**Work instructions**
Write out all of the data again, exactly as it reads.

= = = = =

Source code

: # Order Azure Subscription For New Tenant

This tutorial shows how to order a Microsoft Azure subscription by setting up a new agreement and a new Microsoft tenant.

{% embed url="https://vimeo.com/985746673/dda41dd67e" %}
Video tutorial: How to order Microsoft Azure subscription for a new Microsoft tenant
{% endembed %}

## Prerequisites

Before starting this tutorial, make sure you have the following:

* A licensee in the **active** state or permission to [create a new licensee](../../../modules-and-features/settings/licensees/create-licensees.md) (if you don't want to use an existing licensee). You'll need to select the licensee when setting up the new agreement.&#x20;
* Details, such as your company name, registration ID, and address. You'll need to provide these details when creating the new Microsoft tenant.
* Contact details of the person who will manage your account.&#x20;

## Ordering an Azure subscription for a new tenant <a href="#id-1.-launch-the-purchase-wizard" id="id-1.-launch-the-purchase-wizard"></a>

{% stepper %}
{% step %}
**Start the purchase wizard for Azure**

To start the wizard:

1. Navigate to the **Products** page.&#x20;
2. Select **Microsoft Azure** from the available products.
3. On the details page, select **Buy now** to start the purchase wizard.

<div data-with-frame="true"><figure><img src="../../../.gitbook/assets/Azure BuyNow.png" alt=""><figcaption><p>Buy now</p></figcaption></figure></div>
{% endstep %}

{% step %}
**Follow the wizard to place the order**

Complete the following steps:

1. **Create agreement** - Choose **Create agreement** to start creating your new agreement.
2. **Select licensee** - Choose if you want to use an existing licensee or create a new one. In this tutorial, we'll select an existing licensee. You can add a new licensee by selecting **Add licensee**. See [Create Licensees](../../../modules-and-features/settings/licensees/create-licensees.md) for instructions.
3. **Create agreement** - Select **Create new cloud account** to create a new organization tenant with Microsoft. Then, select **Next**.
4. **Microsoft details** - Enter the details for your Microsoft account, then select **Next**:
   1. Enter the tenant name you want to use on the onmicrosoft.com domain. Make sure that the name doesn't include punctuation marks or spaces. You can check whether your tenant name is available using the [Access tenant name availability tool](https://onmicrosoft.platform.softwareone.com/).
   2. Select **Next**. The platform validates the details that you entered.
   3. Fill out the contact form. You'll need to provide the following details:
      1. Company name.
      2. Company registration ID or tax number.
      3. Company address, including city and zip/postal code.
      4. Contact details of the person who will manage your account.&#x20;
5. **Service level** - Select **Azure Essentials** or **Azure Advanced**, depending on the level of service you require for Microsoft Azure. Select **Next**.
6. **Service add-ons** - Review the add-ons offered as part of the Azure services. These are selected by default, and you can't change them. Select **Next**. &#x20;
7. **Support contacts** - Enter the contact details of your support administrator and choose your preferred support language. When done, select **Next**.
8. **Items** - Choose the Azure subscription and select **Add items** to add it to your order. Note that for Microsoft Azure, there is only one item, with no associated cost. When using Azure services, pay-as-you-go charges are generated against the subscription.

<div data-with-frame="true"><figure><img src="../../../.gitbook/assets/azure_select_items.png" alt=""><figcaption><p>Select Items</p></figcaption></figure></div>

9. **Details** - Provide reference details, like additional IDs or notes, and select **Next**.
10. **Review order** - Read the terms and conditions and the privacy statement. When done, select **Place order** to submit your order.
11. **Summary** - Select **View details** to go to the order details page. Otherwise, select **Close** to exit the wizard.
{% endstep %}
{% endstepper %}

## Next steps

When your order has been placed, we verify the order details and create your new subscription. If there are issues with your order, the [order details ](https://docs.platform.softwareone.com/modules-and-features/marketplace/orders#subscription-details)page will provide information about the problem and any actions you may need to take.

= = = = =

**Exercise solution**
Source code

: # Order Azure Subscription For New Tenant

This tutorial shows how to order a Microsoft Azure subscription by setting up a new agreement and a new Microsoft tenant.

{% embed url="https://vimeo.com/985746673/dda41dd67e" %}
Video tutorial: How to order Microsoft Azure subscription for a new Microsoft tenant
{% endembed %}

## Prerequisites

Before starting this tutorial, make sure you have the following:

* A licensee in the **active** state or permission to [create a new licensee](../../../modules-and-features/settings/licensees/create-licensees.md) (if you don't want to use an existing licensee). You'll need to select the licensee when setting up the new agreement.&#x20;
* Details, such as your company name, registration ID, and address. You'll need to provide these details when creating the new Microsoft tenant.
* Contact details of the person who will manage your account.&#x20;

## Ordering an Azure subscription for a new tenant <a href="#id-1.-launch-the-purchase-wizard" id="id-1.-launch-the-purchase-wizard"></a>

{% stepper %}
{% step %}
**Start the purchase wizard for Azure**

To start the wizard:

1. Navigate to the **Products** page.&#x20;
2. Select **Microsoft Azure** from the available products.
3. On the details page, select **Buy now** to start the purchase wizard.

<div data-with-frame="true"><figure><img src="../../../.gitbook/assets/Azure BuyNow.png" alt=""><figcaption><p>Buy now</p></figcaption></figure></div>
{% endstep %}

{% step %}
**Follow the wizard to place the order**

Complete the following steps:

1. **Create agreement** - Choose **Create agreement** to start creating your new agreement.
2. **Select licensee** - Choose if you want to use an existing licensee or create a new one. In this tutorial, we'll select an existing licensee. You can add a new licensee by selecting **Add licensee**. See [Create Licensees](../../../modules-and-features/settings/licensees/create-licensees.md) for instructions.
3. **Create agreement** - Select **Create new cloud account** to create a new organization tenant with Microsoft. Then, select **Next**.
4. **Microsoft details** - Enter the details for your Microsoft account, then select **Next**:
   1. Enter the tenant name you want to use on the onmicrosoft.com domain. Make sure that the name doesn't include punctuation marks or spaces. You can check whether your tenant name is available using the [Access tenant name availability tool](https://onmicrosoft.platform.softwareone.com/).
   2. Select **Next**. The platform validates the details that you entered.
   3. Fill out the contact form. You'll need to provide the following details:
      1. Company name.
      2. Company registration ID or tax number.
      3. Company address, including city and zip/postal code.
      4. Contact details of the person who will manage your account.&#x20;
5. **Service level** - Select **Azure Essentials** or **Azure Advanced**, depending on the level of service you require for Microsoft Azure. Select **Next**.
6. **Service add-ons** - Review the add-ons offered as part of the Azure services. These are selected by default, and you can't change them. Select **Next**. &#x20;
7. **Support contacts** - Enter the contact details of your support administrator and choose your preferred support language. When done, select **Next**.
8. **Items** - Choose the Azure subscription and select **Add items** to add it to your order. Note that for Microsoft Azure, there is only one item, with no associated cost. When using Azure services, pay-as-you-go charges are generated against the subscription.

<div data-with-frame="true"><figure><img src="../../../.gitbook/assets/azure_select_items.png" alt=""><figcaption><p>Select Items</p></figcaption></figure></div>

9. **Details** - Provide reference details, like additional IDs or notes, and select **Next**.
10. **Review order** - Read the terms and conditions and the privacy statement. When done, select **Place order** to submit your order.
11. **Summary** - Select **View details** to go to the order details page. Otherwise, select **Close** to exit the wizard.
{% endstep %}
{% endstepper %}

## Next steps

When your order has been placed, we verify the order details and create your new subscription. If there are issues with your order, the [order details ](https://docs.platform.softwareone.com/modules-and-features/marketplace/orders#subscription-details)page will provide information about the problem and any actions you may need to take.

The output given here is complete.